In addition, each research tool was psychometrically validated for internal consistency and reliability, using exploratory factor analysis and Cronbach’s α test, respectively. The results revealed psychometrically sound statistics for each research tool. Specifically, the mental health scale reported a single factor, and the appropriateness of the sample and correlation matrix demonstrated a Kaiser-Meyer-Olkin (KMO) value of 0.836. The results of the spherical assay (χ2 = 51322.296, df = 15, p < 0.001), were also statistically significant, and the confirmatory factor analysis was adequate (RMSEA = 0.085, CFI = 0.987, TLI = 0.966, SRMR = 0.022). The Cronbach’s α was 0.867, verifying the scale’s validity and reliability.

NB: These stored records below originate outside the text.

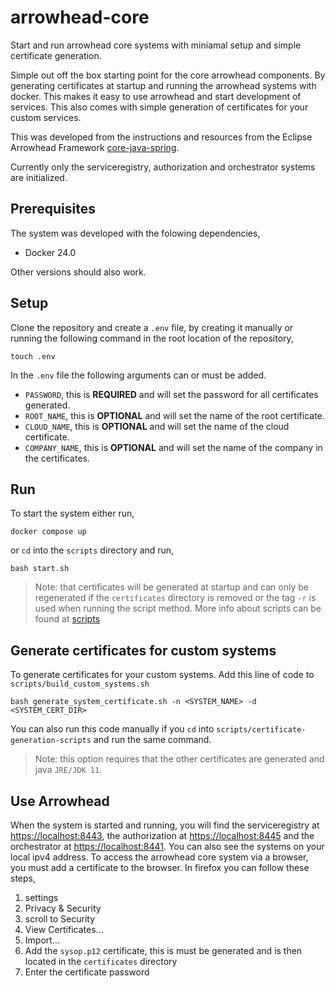 # arrowhead-core
Start and run arrowhead core systems with miniamal setup and simple certificate generation.

Simple out off the box starting point for the core arrowhead components. By generating certificates at startup and running the arrowhead systems with docker. This makes it easy to use arrowhead and start development of services. This also comes with simple generation of certificates for your custom services.

This was developed from the instructions and resources from the Eclipse Arrowhead Framework [core-java-spring](https://github.com/eclipse-arrowhead/core-java-spring/tree/master).

Currently only the serviceregistry, authorization and orchestrator systems are initialized.

## Prerequisites

The system was developed with the folowing dependencies,

* Docker 24.0

Other versions should also work.

## Setup 

Clone the repository and create a `.env` file, by creating it manually or running the following command in the root location of the repository,

```
touch .env
```
In the `.env` file the following arguments can or must be added.

* `PASSWORD`, this is **REQUIRED** and will set the password for all certificates generated.
* `ROOT_NAME`, this is **OPTIONAL** and will set the name of the root certificate.
* `CLOUD_NAME`, this is **OPTIONAL** and will set the name of the cloud certificate.
* `COMPANY_NAME`, this is **OPTIONAL** and will set the name of the company in the certificates.

## Run

To start the system either run,
```
docker compose up
```
or `cd` into the `scripts` directory and run,
```
bash start.sh
```

> Note: that certificates will be generated at startup and can only be regenerated if the `certificates` directory is removed or the tag `-r` is used when running the script method. More info about scripts can be found at [scripts](/scripts/Scripts.md)

## Generate certificates for custom systems
To generate certificates for your custom systems. Add this line of code to `scripts/build_custom_systems.sh`

```
bash generate_system_certificate.sh -n <SYSTEM_NAME> -d <SYSTEM_CERT_DIR>
```

You can also run this code manually if you `cd` into `scripts/certificate-generation-scripts` and run the same command.
> Note: this option requires that the other certificates are generated and java `JRE/JDK 11`.

## Use Arrowhead
When the system is started and running, you will find the serviceregistry at [https://localhost:8443](https://localhost:8443), the authorization at [https://localhost:8445](https://localhost:8445) and the orchestrator at [https://localhost:8441](https://localhost:8441). You can also see the systems on your local ipv4 address. To access the arrowhead core system via a browser, you must add a certificate to the browser. In firefox you can follow these steps,
1. settings
2. Privacy & Security
3. scroll to Security
4. View Certificates...
5. Import...
6. Add the `sysop.p12` certificate, this is must be generated and is then located in the `certificates` directory
7. Enter the certificate password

The self-concept scale comprised two factors—social and physical self-concept—with a KMO value of 0.878. The results of the spherical assay (χ2 = 111142.964, df = 45, p < 0.001), were also significant. In addition, the standardized estimated values for the social self-concept (0.780–0.881) and physical self-concept (0.627–0.867) factors were high. Moreover, eigenvalues also demonstrated an index of 1 or higher (social self-concept: 3.760, physical self-concept: 3.434). The cumulative diversification rate was 71.940, and the confirmatory factor analysis was adequate (RMSEA = 0.067, CFI = 0.979, TLI = 0.970, SRMR = 0.042). The Cronbach’s α was 0.918 and 0.874 for social and physical self-concept, respectively, and the scale’s validity and reliability were verified.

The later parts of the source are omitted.